The information contained within this announcement is deemed by the Company to constitute inside information as stipulated under the Market Abuse Regulations (EU) No. 596/2014 ("MAR"). With the publication of this announcement via a Regulatory Information Service, this inside information is now considered to be in the public domain.

25 June 2020

TRAFALGAR PROPERTY GROUP PLC

("Trafalgar" or the "Company")

GBP750,000 Conditional Placing and Subscription

Debt Conversion and Issue of Convertible Loan Notes

Notice of General Meeting

Highlights

   --    Proposed GBP750,000 placing and subscription at 0.08p per share (the "Placing"); 

-- Net proceeds will allow the part repayment of existing indebtedness and position the Company to take advantage of new opportunities;

-- The Placing and Subscription Shares will represent approximately 65.78 per cent of the issued share capital of the Company, as enlarged by the issue of the Placing and Subscription Shares;

-- Issuance of new Convertible Loan Notes ("CLNs"), convertible at 0.2p per share, 2.5 times the Placing Price;

   --    Conversion and part repayment of debt to convertible loan notes; 

-- Placing and Subscription is conditional, inter alia, on the approval of shareholders at a general meeting of the Company to be held on 13 July 2020 (the "GM") of resolutions to, inter alia, effect a Share Reorganisation;

-- Warrants over ordinary shares will be issued on the basis of one for every Placing and Subscription Share and upon conversion of the CLN, exercisable at 0.2p for 2 years, conditional, inter alia, on all resolutions being passed at the General Meeting

Paul Treadaway, Chief Executive Officer of Trafalgar, said : " The funds raised and the substantial readjustment in the PLC's debt profile, further strengthens our financial position as we have a stronger balance sheet and far better placed to ensure that Trafalgar can take advantage of the increasing opportunities that we see ahead. I'm pleased that in this extremely challenging time our existing investors, as well as new investors, have shown

their support for this fundraise, our strategy and our future.   " 
   1.      Introduction 

The Company announces that it is posting a circular to shareholders today containing details of a conditional placing and subscription with investors and Directors, to raise GBP750,000 before expenses through the issue of 937,500,000 New Ordinary Shares at the Issue Price (the "Placing and Subscription Shares").

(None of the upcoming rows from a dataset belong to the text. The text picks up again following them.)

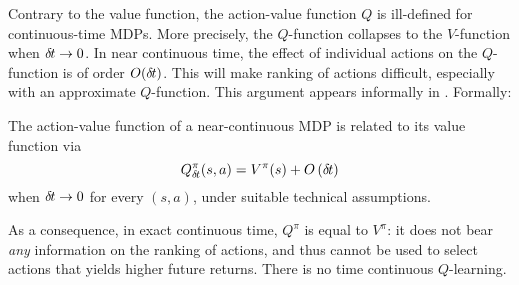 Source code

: Contrary to the value function, the action-value function $Q$ is ill-defined
for continuous-time MDPs. More precisely, the $Q$-function  collapses to the
$V$-function when ${\delta\hspace{-.1em}t} \rightarrow 0$. In near continuous time, the effect of
individual actions on the $Q$-function is of order $O({\delta\hspace{-.1em}t})$. This
will make 
ranking of actions difficult, especially with an approximate
$Q$-function.
This argument appears informally in \cite{adv_upd}.
Formally:
\begin{theorem}
  \label{th:q-cont}
The action-value function of a near-continuous MDP is related to its
value function via
\begin{equation}
	\label{eq:q-discr}
	Q^\pi_{\delta\hspace{-.1em}t}(s, a) = V^\pi(s) + O\left({\delta\hspace{-.1em}t}\right)
\end{equation}
when ${\delta\hspace{-.1em}t} \to 0$ for every $(s,a)$, under suitable technical
assumptions.
\end{theorem}

As a consequence, in exact continuous time,
$Q^\pi$ is equal to $V^\pi$:  it does not bear \emph{any} information on the ranking of actions, and
thus cannot be used to select actions that yields higher future returns.
There is no time continuous $Q$-learning.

The purpose of the circular is to provide details of the Placing and Subscription, to explain the background to and the reasons for the Placing and Subscription and why the Directors recommend that Shareholders vote in favour of the Resolutions to be proposed at the General Meeting. As the Issue Price is below the nominal value of the Company's Existing Ordinary Shares, the Company needs to effect the Share Reorganisation to facilitate the Placing and Subscription, and further details of the Share Reorganisation are set out in paragraph 5 below. In addition, the Company has agreed to convert GBP600,000 of its intercompany debt into a CLN, and further details of the CLN are set out in paragraph 4 below.

The Proposals are each conditional, inter alia, on the passing of the Resolutions by Shareholders at the General Meeting, notice of which is set out at the end of the circular. If the Resolutions are passed, admission of the Placing and Subscription Shares to trading on AIM is expected to occur at 8.00 a.m. on 14 July 2020.

   2.      Background to and reasons for the Placing and Subscription 

The Directors believe that it is prudent for the Company to seek further capital at this time to fund the Group's business. The use of proceeds of the Placing and Subscription are set out in paragraph 6 below.

The Directors believe the Placing and Subscription to be the most appropriate way to provide the capital necessary to meet the Company's future requirements. As at 23 June 2020, the Company held cash and cash equivalents of approximately GBP114,338 (unaudited), and all bank debt is held within its subsidiaries, there is therefore is no bank debt at the PLC level.

   3.      Details of the Placing and Subscription 

3.1. Placing and Subscription

Peterhouse has conditionally raised GBP750,000 before expenses through the Placing and Subscription. All Placees and the Subscriber will receive a one for one warrant exercisable at 0.2p until the second anniversary of issue. Application will be made to the London Stock Exchange for the New Ordinary Shares, including the Placing Shares and the Subscription Shares, to be admitted to trading on AIM and it is expected that Admission will become effective and that dealings in the New Ordinary Shares, will commence on AIM at 8.00 a.m. on 14 July 2020. Assuming no options or warrants are exercised prior to Admission, the Placing and Subscription Shares will represent approximately 65.78 per cent of the ordinary share capital of the Company in issue immediately following Admission.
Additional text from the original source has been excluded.